Public Comments (these will be made available to the author)  
Thanks for the very interesting paper. It was an informative read. I have just a few minor questions & comments:***

Thank you very much for your detailed review of our work. ***Figure 3:  
I think read\_enable and write\_enable labels on signals entering the aFIFO in Fig 3(b) need to be switched around. Also, should an "almost\_full" signal be added between the VC Buffers in Fig 3(b) and the write\_en logic?***

Thank you very much for catching that error; the read/write enables were indeed switched and I have now corrected them in Fig. 3.

Regarding an “almost\_full” signal, it is not needed because the NoC will never forward a flit to the FabricPort if there are no available buffer spaces in the VC buffers. The upstream “credits\_out” signal informs the upstream router of the number of available buffer spaces – every time a flit is read out of the VC buffers, a credit is sent upstream signalling that a buffer space has become available. ***At end of Sec 4.2: (after Condition 1) if packets are interleaved on alternate VCs, why can't four 1-flit packets be handled with 2 VCs?***

Combine-data mode is limited to combining packets equal to the number of VCs for the following reason: each VC has its own ready/valid set of signals. This means that if we have two VCs, there are only two ready signals going into the FabricPort output, and therefore we can only stall two data streams coming out of the FabricPort.
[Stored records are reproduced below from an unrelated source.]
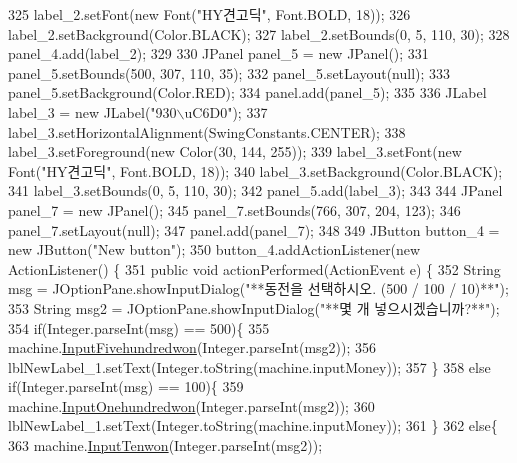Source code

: \begin{DoxyCode}
325         label\_2.setFont(\textcolor{keyword}{new} Font(\textcolor{stringliteral}{"HY견고딕"}, Font.BOLD, 18));
326         label\_2.setBackground(Color.BLACK);
327         label\_2.setBounds(0, 5, 110, 30);
328         panel\_4.add(label\_2);
329         
330         JPanel panel\_5 = \textcolor{keyword}{new} JPanel();
331         panel\_5.setBounds(500, 307, 110, 35);
332         panel\_5.setLayout(null);
333         panel\_5.setBackground(Color.RED);
334         panel.add(panel\_5);
335         
336         JLabel label\_3 = \textcolor{keyword}{new} JLabel(\textcolor{stringliteral}{"930\(\backslash\)uC6D0"});
337         label\_3.setHorizontalAlignment(SwingConstants.CENTER);
338         label\_3.setForeground(\textcolor{keyword}{new} Color(30, 144, 255));
339         label\_3.setFont(\textcolor{keyword}{new} Font(\textcolor{stringliteral}{"HY견고딕"}, Font.BOLD, 18));
340         label\_3.setBackground(Color.BLACK);
341         label\_3.setBounds(0, 5, 110, 30);
342         panel\_5.add(label\_3);
343         
344         JPanel panel\_7 = \textcolor{keyword}{new} JPanel();
345         panel\_7.setBounds(766, 307, 204, 123);
346         panel\_7.setLayout(null);
347         panel.add(panel\_7);
348         
349         JButton button\_4 = \textcolor{keyword}{new} JButton(\textcolor{stringliteral}{"New button"});
350         button\_4.addActionListener(\textcolor{keyword}{new} ActionListener() \{
351             \textcolor{keyword}{public} \textcolor{keywordtype}{void} actionPerformed(ActionEvent e) \{
352                 String msg = JOptionPane.showInputDialog(\textcolor{stringliteral}{"**동전을 선택하시오. (500 / 100 / 10)**"});
353                 String msg2 = JOptionPane.showInputDialog(\textcolor{stringliteral}{"**몇 개 넣으시겠습니까?**"});
354                 \textcolor{keywordflow}{if}(Integer.parseInt(msg) == 500)\{
355                     machine.\hyperlink{classsehw1_1_1machine_a7e5f2486a3264f3ed6dc823264e65a74}{InputFivehundredwon}(Integer.parseInt(msg2));
356                     lblNewLabel\_1.setText(Integer.toString(machine.inputMoney));
357                 \}
358                 \textcolor{keywordflow}{else} \textcolor{keywordflow}{if}(Integer.parseInt(msg) == 100)\{
359                     machine.\hyperlink{classsehw1_1_1machine_a4ef785bc6335a056e0e071ef342e80f0}{InputOnehundredwon}(Integer.parseInt(msg2));
360                     lblNewLabel\_1.setText(Integer.toString(machine.inputMoney));
361                 \}
362                 \textcolor{keywordflow}{else}\{
363                     machine.\hyperlink{classsehw1_1_1machine_a8fea30b54625f76b494bbc292397a305}{InputTenwon}(Integer.parseInt(msg2));

\end{DoxyCode}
If I combine 4 1-flit packets using two VCs, it could still be possible but without the ability to stall each data stream independently which would limit the use-cases for this feature and make it more complex to use. To clarify this in the manuscript, I have added the following sentence at the end of section 4.2:

***“Note that we are limited to the merging of 2 packets with 2 VCs because each packet type must have the ability to be independently stalled, and we can only stall an entire VC, not individual flits within a single VC.”  
  
Sec 4.4 (the part of the 2nd para beginning "To avoid this deadlock..." until Condition 4: The description is considerably more complex than Fig 3 and should therefore, in my opinion, be elaborated upon, perhaps with an additional figure?***

We clarified the text to better explain the deadlock-free FabricPort output. The idea is that we extend the VCs beyond the NoC reader by having a separate aFIFO and Demux for each VC, then a MUX at the output of the FabricPort will choose from which VC to read.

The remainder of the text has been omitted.